Computer Science and Engineering Department, University of Connecticut, Storrs, CT, 06269, USA.
Department of Statistics, University of Connecticut, Storrs, CT, 06269, USA.
Sci Rep. 2023 Feb 25;13(1):3292. doi: 10.1038/s41598-023-29132-8.
Recent advances in technology have led to an explosion of data in virtually all domains of our lives. Modern biomedical devices can acquire a large number of physical readings from patients. Often, these readings are stored in the form of time series data. Such time series data can form the basis for important research to advance healthcare and well being. Due to several considerations including data size, patient privacy, etc., the original, full data may not be available to secondary parties or researchers. Instead, suppose that a subset of the data is made available. A fast and reliable record linkage algorithm enables us to accurately match patient records in the original and subset databases while maintaining privacy. The problem of record linkage when the attributes include time series has not been studied much in the literature. We introduce two main contributions in this paper. First, we propose a novel, very efficient, and scalable record linkage algorithm that is employed on time series data. This algorithm is 400× faster than the previous work. Second, we introduce a privacy preserving framework that enables health institutions to safely release their raw time series records to researchers with bare minimum amount of identifying information.

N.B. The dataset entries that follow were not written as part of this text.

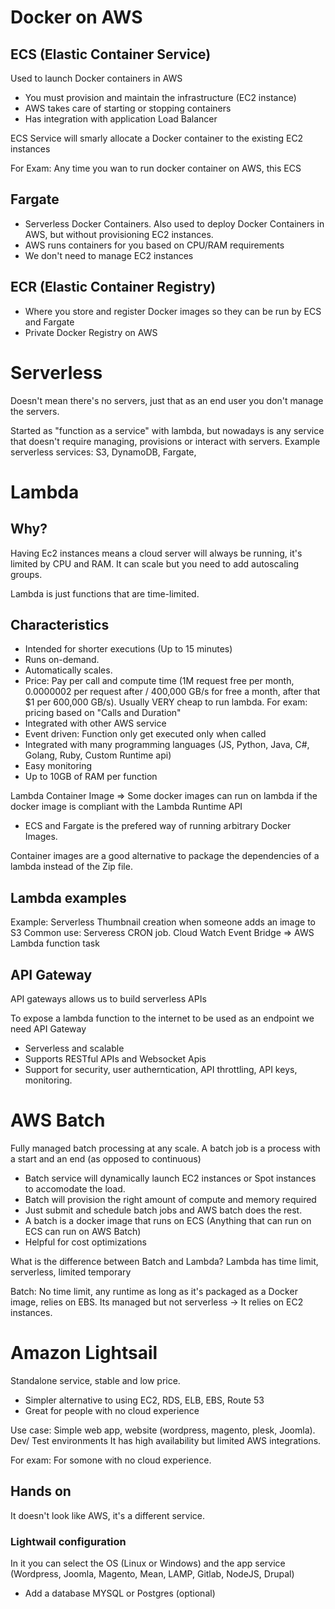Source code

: # Docker on AWS

## ECS (Elastic Container Service)

Used to launch Docker containers in AWS
- You must provision and maintain the infrastructure (EC2 instance)
- AWS takes care of starting or stopping containers
- Has integration with application Load Balancer

ECS Service will smarly allocate a Docker container to the existing EC2 instances

For Exam: Any time you wan to run docker container on AWS, this ECS

## Fargate
- Serverless Docker Containers.
Also used to deploy Docker Containers in AWS, but without provisioning EC2 instances. 
- AWS runs containers for you based on CPU/RAM requirements
- We don't need to manage EC2 instances

## ECR (Elastic Container Registry)
- Where you store and register Docker images so they can be run by ECS and Fargate
- Private Docker Registry on AWS

# Serverless
Doesn't mean there's no servers, just that as an end user you don't manage the servers.

Started as "function as a service" with lambda, but nowadays is any service that doesn't require managing, provisions or interact with servers.
Example serverless services: S3, DynamoDB, Fargate, 

# Lambda

## Why?
Having Ec2 instances means a cloud server will always be running, it's limited by CPU and RAM. It can scale but you need to add autoscaling groups.

Lambda is just functions that are time-limited. 

## Characteristics
- Intended for shorter executions (Up to 15 minutes)
- Runs on-demand.
- Automatically scales.
- Price: Pay per call and compute time (1M request free per month, 0.0000002 per request after / 400,000 GB/s for free a month, after that $1 per 600,000 GB/s). Usually VERY cheap to run lambda. For exam: pricing based on "Calls and Duration"
- Integrated with other AWS service
- Event driven: Function only get executed only when called
- Integrated with many programming languages (JS, Python, Java, C#, Golang, Ruby, Custom Runtime api)
- Easy monitoring
- Up to 10GB of RAM per function

Lambda Container Image => Some docker images can run on lambda if the docker image is compliant with the Lambda Runtime API
- ECS and Fargate is the prefered way of running arbitrary Docker Images.

Container images are a good alternative to package the dependencies of a lambda instead of the Zip file.

## Lambda examples
Example: Serverless Thumbnail creation when someone adds an image to S3
Common use: Serveress CRON job. Cloud Watch Event Bridge => AWS Lambda function task

## API Gateway
API gateways allows us to build serverless APIs

To expose a lambda function to the internet to be used as an endpoint we need API Gateway
- Serverless and scalable
- Supports RESTful APIs and Websocket Apis
- Support for security, user autherntication, API throttling, API keys, monitoring.

# AWS Batch
Fully managed batch processing at any scale.
A batch job is a process with a start and an end (as opposed to continuous)
- Batch service will dynamically launch EC2 instances or Spot instances to accomodate the load.
- Batch will provision the right amount of compute and memory required
- Just submit and schedule batch jobs and AWS batch does the rest.
- A batch is a docker image that runs on ECS (Anything that can run on ECS can run on AWS Batch)
- Helpful for cost optimizations

What is the difference between Batch and Lambda?
Lambda has time limit, serverless, limited temporary 

Batch: No time limit, any runtime as long as it's packaged as a Docker image, relies on EBS. Its managed but not serverless -> It relies on EC2 instances.

# Amazon Lightsail

Standalone service, stable and low price.
- Simpler alternative to using EC2, RDS, ELB, EBS, Route 53
- Great for people with no cloud experience

Use case: Simple web app, website (wordpress, magento, plesk, Joomla). Dev/ Test environments
It has high availability but limited AWS integrations.

For exam: For somone with no cloud experience.

## Hands on
It doesn't look like AWS, it's a different service.

### Lightwail configuration
In it you can select the OS (Linux or Windows) and the app service (Wordpress, Joomla, Magento, Mean, LAMP, Gitlab, NodeJS, Drupal)
- Add a database MYSQL or Postgres (optional)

近年来,技术的进步使得我们生活的几乎所有领域都产生了大量的数据。现代生物医学设备可以从患者那里获取大量的物理读数。这些读数通常以时间序列数据的形式存储。这种时间序列数据可以作为推进医疗保健和健康的重要研究的基础。由于包括数据大小、患者隐私等在内的几个因素,原始的、完整的数据可能无法提供给二级方或研究人员。相反,假设只提供数据的一个子集。一个快速可靠的记录链接算法可以在保持隐私的同时,准确地匹配原始和子集数据库中的患者记录。在文献中,关于包含时间序列的属性的记录链接问题并没有得到太多研究。本文主要有两方面的贡献。首先,我们提出了一种新颖的、非常高效的、可扩展的记录链接算法,该算法应用于时间序列数据。这个算法比之前的工作快 400 倍。其次,我们引入了一个隐私保护框架,使医疗机构能够以最小的身份信息量将原始时间序列记录安全地提供给研究人员。